* Assigned task:
Exactly the lines below from the one with "By the associativity rule in $K_1$ we have" up to and including the one with "associative." make up the answer, with nothing else added.

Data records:
----
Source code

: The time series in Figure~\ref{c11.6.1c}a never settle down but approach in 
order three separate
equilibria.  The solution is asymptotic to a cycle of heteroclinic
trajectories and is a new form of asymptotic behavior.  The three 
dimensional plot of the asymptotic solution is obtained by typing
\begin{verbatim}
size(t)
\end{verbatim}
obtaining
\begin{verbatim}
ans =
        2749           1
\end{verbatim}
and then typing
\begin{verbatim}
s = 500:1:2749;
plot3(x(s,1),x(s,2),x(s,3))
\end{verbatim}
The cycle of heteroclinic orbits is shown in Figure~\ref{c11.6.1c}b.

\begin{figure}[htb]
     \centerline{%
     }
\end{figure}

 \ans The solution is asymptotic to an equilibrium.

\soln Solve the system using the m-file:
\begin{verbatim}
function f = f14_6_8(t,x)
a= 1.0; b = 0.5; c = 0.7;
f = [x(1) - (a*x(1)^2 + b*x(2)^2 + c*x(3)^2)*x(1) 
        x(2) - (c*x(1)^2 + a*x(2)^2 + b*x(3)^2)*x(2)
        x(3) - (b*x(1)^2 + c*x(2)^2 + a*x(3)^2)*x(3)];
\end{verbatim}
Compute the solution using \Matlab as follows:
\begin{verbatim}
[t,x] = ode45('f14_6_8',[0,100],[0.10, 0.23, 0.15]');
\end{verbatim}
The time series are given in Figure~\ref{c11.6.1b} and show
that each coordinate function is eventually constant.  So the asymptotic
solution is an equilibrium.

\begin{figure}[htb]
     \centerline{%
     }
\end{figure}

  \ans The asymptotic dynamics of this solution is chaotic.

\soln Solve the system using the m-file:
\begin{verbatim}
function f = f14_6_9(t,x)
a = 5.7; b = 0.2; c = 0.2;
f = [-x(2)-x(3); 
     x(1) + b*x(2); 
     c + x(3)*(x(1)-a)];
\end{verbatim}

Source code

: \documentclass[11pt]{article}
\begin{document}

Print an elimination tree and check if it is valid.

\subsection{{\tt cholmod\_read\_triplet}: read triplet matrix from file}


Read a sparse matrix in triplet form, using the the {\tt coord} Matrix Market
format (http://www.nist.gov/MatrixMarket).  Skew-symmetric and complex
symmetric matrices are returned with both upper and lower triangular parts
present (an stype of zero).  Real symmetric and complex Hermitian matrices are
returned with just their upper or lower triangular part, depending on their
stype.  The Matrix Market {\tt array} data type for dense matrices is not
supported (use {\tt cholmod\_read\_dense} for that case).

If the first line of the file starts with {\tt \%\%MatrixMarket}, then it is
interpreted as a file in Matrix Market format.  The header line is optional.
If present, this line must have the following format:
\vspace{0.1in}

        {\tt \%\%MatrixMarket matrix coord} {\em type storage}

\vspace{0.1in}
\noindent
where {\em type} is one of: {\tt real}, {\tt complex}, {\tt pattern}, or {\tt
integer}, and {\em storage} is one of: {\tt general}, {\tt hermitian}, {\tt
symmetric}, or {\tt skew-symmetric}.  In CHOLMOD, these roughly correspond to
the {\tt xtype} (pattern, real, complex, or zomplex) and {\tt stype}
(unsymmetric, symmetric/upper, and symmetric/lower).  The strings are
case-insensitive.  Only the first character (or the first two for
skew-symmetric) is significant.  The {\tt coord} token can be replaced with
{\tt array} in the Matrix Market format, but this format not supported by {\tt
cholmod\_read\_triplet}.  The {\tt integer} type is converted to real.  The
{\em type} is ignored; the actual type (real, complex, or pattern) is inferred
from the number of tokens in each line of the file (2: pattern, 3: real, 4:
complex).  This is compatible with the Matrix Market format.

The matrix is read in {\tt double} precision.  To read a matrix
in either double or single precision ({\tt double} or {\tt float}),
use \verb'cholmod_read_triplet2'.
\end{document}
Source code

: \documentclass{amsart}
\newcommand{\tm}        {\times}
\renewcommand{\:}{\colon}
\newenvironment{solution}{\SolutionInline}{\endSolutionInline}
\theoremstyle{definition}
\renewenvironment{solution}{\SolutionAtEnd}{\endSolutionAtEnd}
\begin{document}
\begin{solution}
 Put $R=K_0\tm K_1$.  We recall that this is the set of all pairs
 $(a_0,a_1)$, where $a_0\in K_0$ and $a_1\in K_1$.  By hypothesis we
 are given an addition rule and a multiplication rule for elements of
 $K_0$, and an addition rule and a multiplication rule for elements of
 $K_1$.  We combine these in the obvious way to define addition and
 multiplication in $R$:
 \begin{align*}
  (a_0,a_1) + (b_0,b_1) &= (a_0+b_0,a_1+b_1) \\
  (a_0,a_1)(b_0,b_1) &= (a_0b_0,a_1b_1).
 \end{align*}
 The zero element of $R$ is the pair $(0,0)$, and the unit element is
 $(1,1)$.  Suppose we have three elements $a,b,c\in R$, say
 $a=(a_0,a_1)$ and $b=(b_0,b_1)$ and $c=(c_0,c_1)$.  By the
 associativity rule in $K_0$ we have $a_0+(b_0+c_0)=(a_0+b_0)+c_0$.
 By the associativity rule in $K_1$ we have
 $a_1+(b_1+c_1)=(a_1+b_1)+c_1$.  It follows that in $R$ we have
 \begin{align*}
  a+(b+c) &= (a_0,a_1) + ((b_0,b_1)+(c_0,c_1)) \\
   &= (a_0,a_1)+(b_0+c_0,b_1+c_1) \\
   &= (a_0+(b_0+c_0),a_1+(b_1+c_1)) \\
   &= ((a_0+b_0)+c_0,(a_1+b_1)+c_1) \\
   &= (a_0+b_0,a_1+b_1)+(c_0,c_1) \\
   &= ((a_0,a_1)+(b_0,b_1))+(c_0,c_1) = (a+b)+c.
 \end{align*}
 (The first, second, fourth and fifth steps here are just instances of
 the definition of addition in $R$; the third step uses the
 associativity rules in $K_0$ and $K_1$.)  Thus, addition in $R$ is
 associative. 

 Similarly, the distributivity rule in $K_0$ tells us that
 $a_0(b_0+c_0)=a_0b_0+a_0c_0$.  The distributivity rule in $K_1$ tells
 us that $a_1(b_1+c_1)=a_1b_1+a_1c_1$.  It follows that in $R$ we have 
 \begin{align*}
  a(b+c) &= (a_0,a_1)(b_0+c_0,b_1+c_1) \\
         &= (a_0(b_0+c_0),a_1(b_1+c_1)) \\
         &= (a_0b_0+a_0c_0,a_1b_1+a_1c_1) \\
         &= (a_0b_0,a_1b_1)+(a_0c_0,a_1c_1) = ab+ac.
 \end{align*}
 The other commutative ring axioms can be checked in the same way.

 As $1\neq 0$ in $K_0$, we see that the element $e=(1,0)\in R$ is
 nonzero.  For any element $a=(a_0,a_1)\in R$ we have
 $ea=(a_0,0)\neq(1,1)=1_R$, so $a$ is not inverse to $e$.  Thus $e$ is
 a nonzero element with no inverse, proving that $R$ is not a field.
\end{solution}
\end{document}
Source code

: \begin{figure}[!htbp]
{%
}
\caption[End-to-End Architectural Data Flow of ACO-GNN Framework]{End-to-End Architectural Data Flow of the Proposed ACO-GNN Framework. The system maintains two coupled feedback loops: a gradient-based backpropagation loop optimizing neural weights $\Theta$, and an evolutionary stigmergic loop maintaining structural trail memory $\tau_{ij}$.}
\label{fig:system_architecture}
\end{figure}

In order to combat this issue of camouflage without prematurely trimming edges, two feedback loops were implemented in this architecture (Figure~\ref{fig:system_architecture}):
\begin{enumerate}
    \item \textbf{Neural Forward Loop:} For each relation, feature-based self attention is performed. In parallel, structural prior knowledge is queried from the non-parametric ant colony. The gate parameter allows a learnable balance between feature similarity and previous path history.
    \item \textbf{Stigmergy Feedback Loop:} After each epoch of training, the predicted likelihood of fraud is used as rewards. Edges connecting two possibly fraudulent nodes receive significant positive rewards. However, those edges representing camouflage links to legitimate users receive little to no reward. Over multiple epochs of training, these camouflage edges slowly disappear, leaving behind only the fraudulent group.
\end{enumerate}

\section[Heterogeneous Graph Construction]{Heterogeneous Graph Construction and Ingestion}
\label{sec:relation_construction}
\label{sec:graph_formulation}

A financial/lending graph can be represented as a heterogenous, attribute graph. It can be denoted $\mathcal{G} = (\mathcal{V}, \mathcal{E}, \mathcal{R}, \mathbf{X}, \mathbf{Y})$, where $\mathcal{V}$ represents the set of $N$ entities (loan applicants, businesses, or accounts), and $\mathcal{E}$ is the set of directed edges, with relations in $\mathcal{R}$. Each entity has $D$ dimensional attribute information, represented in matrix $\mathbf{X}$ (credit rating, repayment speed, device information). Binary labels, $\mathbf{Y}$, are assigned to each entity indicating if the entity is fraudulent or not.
----
* Response:
 By the associativity rule in $K_1$ we have
 $a_1+(b_1+c_1)=(a_1+b_1)+c_1$.  It follows that in $R$ we have
 \begin{align*}
  a+(b+c) &= (a_0,a_1) + ((b_0,b_1)+(c_0,c_1)) \\
   &= (a_0,a_1)+(b_0+c_0,b_1+c_1) \\
   &= (a_0+(b_0+c_0),a_1+(b_1+c_1)) \\
   &= ((a_0+b_0)+c_0,(a_1+b_1)+c_1) \\
   &= (a_0+b_0,a_1+b_1)+(c_0,c_1) \\
   &= ((a_0,a_1)+(b_0,b_1))+(c_0,c_1) = (a+b)+c.
 \end{align*}
 (The first, second, fourth and fifth steps here are just instances of
 the definition of addition in $R$; the third step uses the
 associativity rules in $K_0$ and $K_1$.)  Thus, addition in $R$ is
 associative. 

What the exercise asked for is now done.